After gaining revenge over Nathan Cleverly, Tony Bellew had two places on his mind: home and Hollywood. His 12-week pre-fight camp paid off on a raucous if ultimately anticlimactic night in Liverpool and now he can get back to his “three beautiful kids”. Then it is a trip to the film capital of the world.
“I’ll be in Hollywood from 4 December,” Bellew revealed. “I’ve got business there with this guy called Ryan Coogler. He’s an amazing movie producer. I didn’t tell Eddie [Hearn, his promoter] because it wasn’t important; the only thing that was important was this fight and setting the record straight. But that’s now done so I’m off.”
Bellew declined to expand on this startling opportunity, saying only that the film he is taking part in is not based on his life story but that he definitely has a speaking role.
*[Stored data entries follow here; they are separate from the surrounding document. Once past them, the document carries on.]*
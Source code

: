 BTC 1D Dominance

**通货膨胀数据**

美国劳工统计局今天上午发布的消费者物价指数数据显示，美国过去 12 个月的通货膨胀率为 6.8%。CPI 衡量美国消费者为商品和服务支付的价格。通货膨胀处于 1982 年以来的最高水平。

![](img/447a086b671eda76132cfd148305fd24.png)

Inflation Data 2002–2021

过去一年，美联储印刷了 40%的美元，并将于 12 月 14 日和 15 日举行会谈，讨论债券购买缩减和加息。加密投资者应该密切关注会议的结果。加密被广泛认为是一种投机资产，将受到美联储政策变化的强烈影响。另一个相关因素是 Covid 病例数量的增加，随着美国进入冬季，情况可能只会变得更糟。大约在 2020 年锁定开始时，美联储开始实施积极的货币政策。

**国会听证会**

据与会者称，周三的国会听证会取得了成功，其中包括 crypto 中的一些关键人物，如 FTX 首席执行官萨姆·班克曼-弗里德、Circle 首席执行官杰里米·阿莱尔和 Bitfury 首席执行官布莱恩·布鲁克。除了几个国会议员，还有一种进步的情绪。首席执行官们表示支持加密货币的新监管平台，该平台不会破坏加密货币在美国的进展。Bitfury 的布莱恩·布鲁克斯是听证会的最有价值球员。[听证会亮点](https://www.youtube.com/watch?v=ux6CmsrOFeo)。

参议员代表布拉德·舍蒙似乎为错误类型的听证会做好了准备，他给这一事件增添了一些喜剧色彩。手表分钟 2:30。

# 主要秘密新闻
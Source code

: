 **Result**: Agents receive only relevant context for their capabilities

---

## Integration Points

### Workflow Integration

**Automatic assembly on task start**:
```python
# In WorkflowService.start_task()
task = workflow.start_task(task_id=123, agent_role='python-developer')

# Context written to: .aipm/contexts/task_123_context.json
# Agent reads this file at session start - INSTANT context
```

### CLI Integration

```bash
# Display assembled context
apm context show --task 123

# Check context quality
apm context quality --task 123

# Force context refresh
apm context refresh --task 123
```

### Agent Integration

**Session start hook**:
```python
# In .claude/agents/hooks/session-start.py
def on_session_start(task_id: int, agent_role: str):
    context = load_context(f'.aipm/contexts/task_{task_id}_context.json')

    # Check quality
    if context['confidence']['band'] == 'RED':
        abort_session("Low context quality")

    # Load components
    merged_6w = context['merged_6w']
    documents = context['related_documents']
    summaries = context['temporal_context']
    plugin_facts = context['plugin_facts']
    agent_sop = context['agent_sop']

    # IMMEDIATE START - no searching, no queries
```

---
It was unusual to see a man who likes talking almost as much as he does punching so tight-lipped, and he was more like his usual self speaking of his next move as a boxer. For Bellew there is only one place to go having overcome Cleverly on a somewhat controversial split decision here, and that is across town, to his second home.
“My dream is to fight at Goodison Park,” said the loud and proud Everton fan. “Forget Wembley, or Vegas, I just want to fight at Goodison Park. It’s been a dream ever since I was a child, no one’s ever done it. Let’s just stick a ring in the middle of Goodison Park and do it.”
Hearn described a fight there next year as “an option,” adding: “We’ve already spoken to them [the club] and they’d love to be involved.”
Yet he did not look wholly convinced that he could sell out a Bellew fight at a football stadium, which was hardly a surprise given what had taken place less than an hour before he spoke.
Bellew v Cleverly II at cruiserweight – the Welshman won the first fight at light-heavy in 2011 – was meant to be a war between two men who genuinely loathe each other. Instead it was a gruelling spectacle in which Bellew huffed and puffed but could not blow Cleverly’s house down while his opponent all but stopped competing from the ninth round onwards, later blaming an injured right hand. The judges at ringside scored it 116-112, 115-113, 114-115. Terry O’Connor, who gave the fight to Cleverly, must have been watching another scrap in another city.
Bellew described a split-decision victory as a “disgrace” but ultimately he proved a far more robust and aggressive cruiserweight than Cleverly, who having now fought three times at that level has admitted he may have to drop back down to light-heavyweight. “I’m caught between the two weights,” said the 27-year-old, who has now suffered two defeats in 15 months after his pounding in August 2013 by Sergey “Crusher” Kovalev.
For Bellew it is a case of onwards and upwards. After Hollywood and time with his children, he wants to make good at Goodison, with the WBO champion Marco Huck firmly in his sights. Victory over Cleverly doubled as an eliminator for the German’s title.
“Huck fights non-stop for 30 seconds of every round, and I always come to fight,” said Bellew. “So we’d put on a great show.”
The only problem is that Huck, who has defended his title on 13 successive occasions, would almost certainly want the contest to take place in Germany, while Bellew has said he will not travel there having seen his fellow Liverpudlian Paul Smith lose to Arthur Abraham in Kiel two months ago on a unanimous points decision that had home bias written all over it.
A possible stalemate then, but for Bellew there is at least the sweet feeling of redemption, albeit in turgid circumstances. The self-proclaimed blue is feeling anything but right now.